Both men appeal to anti-Bush voters, but Mr. Buchanan isn't handicapped as Mr. Duke is by past involvement in Ku Klux Klan and neo-Nazi activities.
And in South Carolina, Mr. Buchanan is seen as more palatable, particularly to middle-class voters.
"It's a very conservative state but it's not a radical state. The appeal of the David Duke message is really very limited in South Carolina," Mr. Graham said.
"On the other hand, the middle-class protest appeal that Buchanan is making is going to be a much more popular protest appeal."
Mr. Duke acknowledges the problem caused by Mr. Buchanan. But says he's a better fit for southern voters than his opponent, who grew up in Washington.

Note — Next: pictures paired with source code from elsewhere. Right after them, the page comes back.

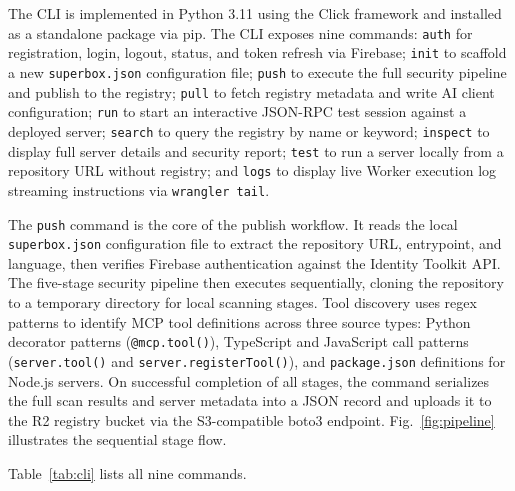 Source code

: \documentclass[conference]{IEEEtran}
\begin{document}
The CLI is implemented in Python 3.11 using the Click framework
and installed as a standalone package via pip.
The CLI exposes nine commands: \texttt{auth} for registration, login,
logout, status, and token refresh via Firebase; \texttt{init} to
scaffold a new \texttt{superbox.json} configuration file; \texttt{push}
to execute the full security pipeline and publish to the registry;
\texttt{pull} to fetch registry metadata and write AI client
configuration; \texttt{run} to start an interactive JSON-RPC test
session against a deployed server; \texttt{search} to query the
registry by name or keyword; \texttt{inspect} to display full server
details and security report; \texttt{test} to run a server locally from
a repository URL without registry; and \texttt{logs} to display live
Worker execution log streaming instructions via \texttt{wrangler~tail}.

The \texttt{push} command is the core of the publish workflow.
It reads the local \texttt{superbox.json} configuration file to extract
the repository URL, entrypoint, and language, then verifies Firebase
authentication against the Identity Toolkit API.
The five-stage security pipeline then executes sequentially, cloning
the repository to a temporary directory for local scanning stages.
Tool discovery uses regex patterns to identify MCP tool definitions
across three source types: Python decorator patterns
(\texttt{@mcp.tool()}), TypeScript and JavaScript call patterns
(\texttt{server.tool()} and \texttt{server.registerTool()}), and
\texttt{package.json} definitions for Node.js servers.
On successful completion of all stages, the command serializes the full
scan results and server metadata into a JSON record and uploads it to
the R2 registry bucket via the S3-compatible boto3 endpoint.
Fig.~\ref{fig:pipeline} illustrates the sequential stage flow.

Table~\ref{tab:cli} lists all nine commands.
\end{document}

"I like Buchanan as well. I just think in the South I have a betterchance than he does," Mr. Duke said, citing his identification with issues like "affirmative action, forced busing" that he says interest people here.
Mr. Duke says he'll outperform the polls as he often did in Louisiana when he won election to the Legislature and ran for U.S. Senate and governor.
"If George Bush was surprised by what happened in New Hampshire, he's going to be shocked by what happens in South Carolina," he said at a rally Wednesday at the Charleston Visitors' Center.
But the small crowd of fewer than 100 people -- a far cry from the audiences he often drew in Louisiana -- belied his prediction.
Mr. Duke's South Carolina coordinator, William Carter, admits the campaign has been hampered by a lack of money. He also complains that the news media are ignoring Mr. Duke, though news accounts of Mr. Duke's three-day visit this week suggest otherwise.
His campaign has raised $69,000 nationally, not enough to qualify for federal matching funds, according to Mr. Duke's latest reports to the Federal Election Commission. Even so, Mr. Carter says the campaign is airing a half-hour advertisement 10 times on local television stations. He also claims to have distributed 49,000 copies of an eight-page tabloid newspaper that bears a picture of Mr. Duke on the cover, sandwiched between these words:
"You've heard what his enemies say about him . . . Now, take a closer look at the real David Duke."
The newspaper lists his campaign positions. He wants strict quotas on imports, elimination of the current tax system in favor of a 10 percent flat tax on income, drug testing of welfare recipients, a requirement that able-bodied recipients work, an end to illegal immigration and an end to programs that give minorities advantages in obtaining contracts, jobs and scholarships.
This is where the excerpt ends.